** Data provided follows **

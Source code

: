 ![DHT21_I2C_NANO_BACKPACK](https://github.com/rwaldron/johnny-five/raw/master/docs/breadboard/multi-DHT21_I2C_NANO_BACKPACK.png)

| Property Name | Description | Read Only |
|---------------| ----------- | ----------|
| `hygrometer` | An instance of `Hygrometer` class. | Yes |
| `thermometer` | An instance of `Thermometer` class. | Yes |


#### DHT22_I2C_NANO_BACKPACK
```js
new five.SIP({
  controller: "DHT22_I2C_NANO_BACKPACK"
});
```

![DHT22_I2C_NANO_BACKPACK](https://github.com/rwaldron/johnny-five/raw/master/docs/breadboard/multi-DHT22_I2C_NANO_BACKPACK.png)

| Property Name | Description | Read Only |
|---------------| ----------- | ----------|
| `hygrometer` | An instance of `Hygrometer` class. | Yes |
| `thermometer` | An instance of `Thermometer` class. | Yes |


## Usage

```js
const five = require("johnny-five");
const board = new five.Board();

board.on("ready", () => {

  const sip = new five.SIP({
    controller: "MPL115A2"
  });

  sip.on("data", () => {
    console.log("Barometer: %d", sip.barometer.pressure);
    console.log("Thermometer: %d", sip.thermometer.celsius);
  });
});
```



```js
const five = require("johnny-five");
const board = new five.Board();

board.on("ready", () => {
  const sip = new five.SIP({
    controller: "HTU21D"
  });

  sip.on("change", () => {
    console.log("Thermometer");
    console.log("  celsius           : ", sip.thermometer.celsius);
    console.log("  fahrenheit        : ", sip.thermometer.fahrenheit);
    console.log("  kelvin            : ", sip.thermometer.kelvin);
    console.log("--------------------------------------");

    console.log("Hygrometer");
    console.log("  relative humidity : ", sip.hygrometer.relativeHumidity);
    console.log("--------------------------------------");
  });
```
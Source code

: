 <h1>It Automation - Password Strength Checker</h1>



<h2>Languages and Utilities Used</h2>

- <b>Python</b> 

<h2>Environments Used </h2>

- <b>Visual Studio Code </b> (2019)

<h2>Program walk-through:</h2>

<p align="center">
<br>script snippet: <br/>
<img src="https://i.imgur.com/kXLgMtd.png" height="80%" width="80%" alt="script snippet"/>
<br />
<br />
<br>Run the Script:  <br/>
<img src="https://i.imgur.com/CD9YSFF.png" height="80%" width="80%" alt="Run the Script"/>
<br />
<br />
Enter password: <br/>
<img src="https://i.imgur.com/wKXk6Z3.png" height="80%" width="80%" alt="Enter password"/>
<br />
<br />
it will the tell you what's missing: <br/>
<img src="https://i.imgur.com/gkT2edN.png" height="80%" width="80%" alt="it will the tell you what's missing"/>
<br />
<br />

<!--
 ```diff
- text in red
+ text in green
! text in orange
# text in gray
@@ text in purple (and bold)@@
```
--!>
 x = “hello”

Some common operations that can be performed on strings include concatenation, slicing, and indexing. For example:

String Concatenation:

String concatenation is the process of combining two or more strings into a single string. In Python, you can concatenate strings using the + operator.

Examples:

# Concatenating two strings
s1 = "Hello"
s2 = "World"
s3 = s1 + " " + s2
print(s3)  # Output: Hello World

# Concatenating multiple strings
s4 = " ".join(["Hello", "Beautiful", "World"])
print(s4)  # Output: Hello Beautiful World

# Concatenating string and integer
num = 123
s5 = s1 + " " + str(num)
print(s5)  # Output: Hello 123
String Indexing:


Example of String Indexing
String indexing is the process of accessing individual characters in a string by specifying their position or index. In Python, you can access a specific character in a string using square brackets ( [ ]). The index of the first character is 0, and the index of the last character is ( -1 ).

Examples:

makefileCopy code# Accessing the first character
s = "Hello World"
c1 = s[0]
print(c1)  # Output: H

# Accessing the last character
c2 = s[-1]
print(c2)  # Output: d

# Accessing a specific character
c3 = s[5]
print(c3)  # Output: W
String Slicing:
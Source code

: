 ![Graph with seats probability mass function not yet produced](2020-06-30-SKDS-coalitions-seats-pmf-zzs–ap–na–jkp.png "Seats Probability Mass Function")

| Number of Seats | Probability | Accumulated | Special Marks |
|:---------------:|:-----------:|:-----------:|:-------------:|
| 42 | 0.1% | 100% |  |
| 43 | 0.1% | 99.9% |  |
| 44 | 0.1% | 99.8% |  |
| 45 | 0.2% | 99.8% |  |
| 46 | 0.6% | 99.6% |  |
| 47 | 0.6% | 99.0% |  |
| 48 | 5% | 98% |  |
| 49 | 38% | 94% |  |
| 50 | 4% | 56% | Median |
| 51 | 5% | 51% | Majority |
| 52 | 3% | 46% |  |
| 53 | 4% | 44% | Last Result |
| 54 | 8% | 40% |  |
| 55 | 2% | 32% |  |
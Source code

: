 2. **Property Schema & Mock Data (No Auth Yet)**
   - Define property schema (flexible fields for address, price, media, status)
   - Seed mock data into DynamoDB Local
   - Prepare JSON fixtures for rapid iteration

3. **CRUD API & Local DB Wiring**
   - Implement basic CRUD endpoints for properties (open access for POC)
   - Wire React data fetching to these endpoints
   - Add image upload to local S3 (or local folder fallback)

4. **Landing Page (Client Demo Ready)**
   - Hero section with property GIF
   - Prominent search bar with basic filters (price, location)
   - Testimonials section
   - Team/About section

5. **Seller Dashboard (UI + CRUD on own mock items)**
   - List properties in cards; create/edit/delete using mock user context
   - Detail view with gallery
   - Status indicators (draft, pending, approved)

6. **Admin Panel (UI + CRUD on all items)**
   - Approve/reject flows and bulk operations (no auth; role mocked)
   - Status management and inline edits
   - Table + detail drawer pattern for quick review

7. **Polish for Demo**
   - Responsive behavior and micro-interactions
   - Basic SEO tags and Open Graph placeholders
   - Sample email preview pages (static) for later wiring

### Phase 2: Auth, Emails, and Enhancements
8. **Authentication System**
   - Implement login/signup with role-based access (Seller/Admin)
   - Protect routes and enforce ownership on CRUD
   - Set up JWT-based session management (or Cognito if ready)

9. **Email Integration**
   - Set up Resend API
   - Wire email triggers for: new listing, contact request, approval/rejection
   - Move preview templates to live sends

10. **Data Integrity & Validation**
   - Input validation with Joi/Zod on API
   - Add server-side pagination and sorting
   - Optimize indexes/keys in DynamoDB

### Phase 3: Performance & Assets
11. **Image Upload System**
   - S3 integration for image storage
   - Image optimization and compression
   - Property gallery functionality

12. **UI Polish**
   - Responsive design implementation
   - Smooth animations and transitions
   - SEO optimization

** End of Data provided **

### Instructions for the task
Word for word, transcribe all of the records.

### Answer for the task
Source code

: ![DHT21_I2C_NANO_BACKPACK](https://github.com/rwaldron/johnny-five/raw/master/docs/breadboard/multi-DHT21_I2C_NANO_BACKPACK.png)

| Property Name | Description | Read Only |
|---------------| ----------- | ----------|
| `hygrometer` | An instance of `Hygrometer` class. | Yes |
| `thermometer` | An instance of `Thermometer` class. | Yes |


#### DHT22_I2C_NANO_BACKPACK
```js
new five.SIP({
  controller: "DHT22_I2C_NANO_BACKPACK"
});
```

![DHT22_I2C_NANO_BACKPACK](https://github.com/rwaldron/johnny-five/raw/master/docs/breadboard/multi-DHT22_I2C_NANO_BACKPACK.png)

| Property Name | Description | Read Only |
|---------------| ----------- | ----------|
| `hygrometer` | An instance of `Hygrometer` class. | Yes |
| `thermometer` | An instance of `Thermometer` class. | Yes |


## Usage

```js
const five = require("johnny-five");
const board = new five.Board();

board.on("ready", () => {

  const sip = new five.SIP({
    controller: "MPL115A2"
  });

  sip.on("data", () => {
    console.log("Barometer: %d", sip.barometer.pressure);
    console.log("Thermometer: %d", sip.thermometer.celsius);
  });
});
```



```js
const five = require("johnny-five");
const board = new five.Board();

board.on("ready", () => {
  const sip = new five.SIP({
    controller: "HTU21D"
  });

  sip.on("change", () => {
    console.log("Thermometer");
    console.log("  celsius           : ", sip.thermometer.celsius);
    console.log("  fahrenheit        : ", sip.thermometer.fahrenheit);
    console.log("  kelvin            : ", sip.thermometer.kelvin);
    console.log("--------------------------------------");

    console.log("Hygrometer");
    console.log("  relative humidity : ", sip.hygrometer.relativeHumidity);
    console.log("--------------------------------------");
  });
```
Source code

: <h1>It Automation - Password Strength Checker</h1>



<h2>Languages and Utilities Used</h2>

- <b>Python</b> 

<h2>Environments Used </h2>

- <b>Visual Studio Code </b> (2019)

<h2>Program walk-through:</h2>

<p align="center">
<br>script snippet: <br/>
<img src="https://i.imgur.com/kXLgMtd.png" height="80%" width="80%" alt="script snippet"/>
<br />
<br />
<br>Run the Script:  <br/>
<img src="https://i.imgur.com/CD9YSFF.png" height="80%" width="80%" alt="Run the Script"/>
<br />
<br />
Enter password: <br/>
<img src="https://i.imgur.com/wKXk6Z3.png" height="80%" width="80%" alt="Enter password"/>
<br />
<br />
it will the tell you what's missing: <br/>
<img src="https://i.imgur.com/gkT2edN.png" height="80%" width="80%" alt="it will the tell you what's missing"/>
<br />
<br />

<!--
 ```diff
- text in red
+ text in green
! text in orange
# text in gray
@@ text in purple (and bold)@@
```
--!>
 x = “hello”

Some common operations that can be performed on strings include concatenation, slicing, and indexing. For example:

String Concatenation:

String concatenation is the process of combining two or more strings into a single string. In Python, you can concatenate strings using the + operator.

Examples:

# Concatenating two strings
s1 = "Hello"
s2 = "World"
s3 = s1 + " " + s2
print(s3)  # Output: Hello World

# Concatenating multiple strings
s4 = " ".join(["Hello", "Beautiful", "World"])
print(s4)  # Output: Hello Beautiful World

# Concatenating string and integer
num = 123
s5 = s1 + " " + str(num)
print(s5)  # Output: Hello 123
String Indexing:


Example of String Indexing
String indexing is the process of accessing individual characters in a string by specifying their position or index. In Python, you can access a specific character in a string using square brackets ( [ ]). The index of the first character is 0, and the index of the last character is ( -1 ).

Examples:

makefileCopy code# Accessing the first character
s = "Hello World"
c1 = s[0]
print(c1)  # Output: H

# Accessing the last character
c2 = s[-1]
print(c2)  # Output: d

# Accessing a specific character
c3 = s[5]
print(c3)  # Output: W
String Slicing:
Source code

: ![Graph with seats probability mass function not yet produced](2020-06-30-SKDS-coalitions-seats-pmf-zzs–ap–na–jkp.png "Seats Probability Mass Function")

| Number of Seats | Probability | Accumulated | Special Marks |
|:---------------:|:-----------:|:-----------:|:-------------:|
| 42 | 0.1% | 100% |  |
| 43 | 0.1% | 99.9% |  |
| 44 | 0.1% | 99.8% |  |
| 45 | 0.2% | 99.8% |  |
| 46 | 0.6% | 99.6% |  |
| 47 | 0.6% | 99.0% |  |
| 48 | 5% | 98% |  |
| 49 | 38% | 94% |  |
| 50 | 4% | 56% | Median |
| 51 | 5% | 51% | Majority |
| 52 | 3% | 46% |  |
| 53 | 4% | 44% | Last Result |
| 54 | 8% | 40% |  |
| 55 | 2% | 32% |  |
Source code

: 2. **Property Schema & Mock Data (No Auth Yet)**
   - Define property schema (flexible fields for address, price, media, status)
   - Seed mock data into DynamoDB Local
   - Prepare JSON fixtures for rapid iteration

3. **CRUD API & Local DB Wiring**
   - Implement basic CRUD endpoints for properties (open access for POC)
   - Wire React data fetching to these endpoints
   - Add image upload to local S3 (or local folder fallback)

4. **Landing Page (Client Demo Ready)**
   - Hero section with property GIF
   - Prominent search bar with basic filters (price, location)
   - Testimonials section
   - Team/About section

5. **Seller Dashboard (UI + CRUD on own mock items)**
   - List properties in cards; create/edit/delete using mock user context
   - Detail view with gallery
   - Status indicators (draft, pending, approved)

6. **Admin Panel (UI + CRUD on all items)**
   - Approve/reject flows and bulk operations (no auth; role mocked)
   - Status management and inline edits
   - Table + detail drawer pattern for quick review

7. **Polish for Demo**
   - Responsive behavior and micro-interactions
   - Basic SEO tags and Open Graph placeholders
   - Sample email preview pages (static) for later wiring

### Phase 2: Auth, Emails, and Enhancements
8. **Authentication System**
   - Implement login/signup with role-based access (Seller/Admin)
   - Protect routes and enforce ownership on CRUD
   - Set up JWT-based session management (or Cognito if ready)

9. **Email Integration**
   - Set up Resend API
   - Wire email triggers for: new listing, contact request, approval/rejection
   - Move preview templates to live sends

10. **Data Integrity & Validation**
   - Input validation with Joi/Zod on API
   - Add server-side pagination and sorting
   - Optimize indexes/keys in DynamoDB

### Phase 3: Performance & Assets
11. **Image Upload System**
   - S3 integration for image storage
   - Image optimization and compression
   - Property gallery functionality

12. **UI Polish**
   - Responsive design implementation
   - Smooth animations and transitions
   - SEO optimization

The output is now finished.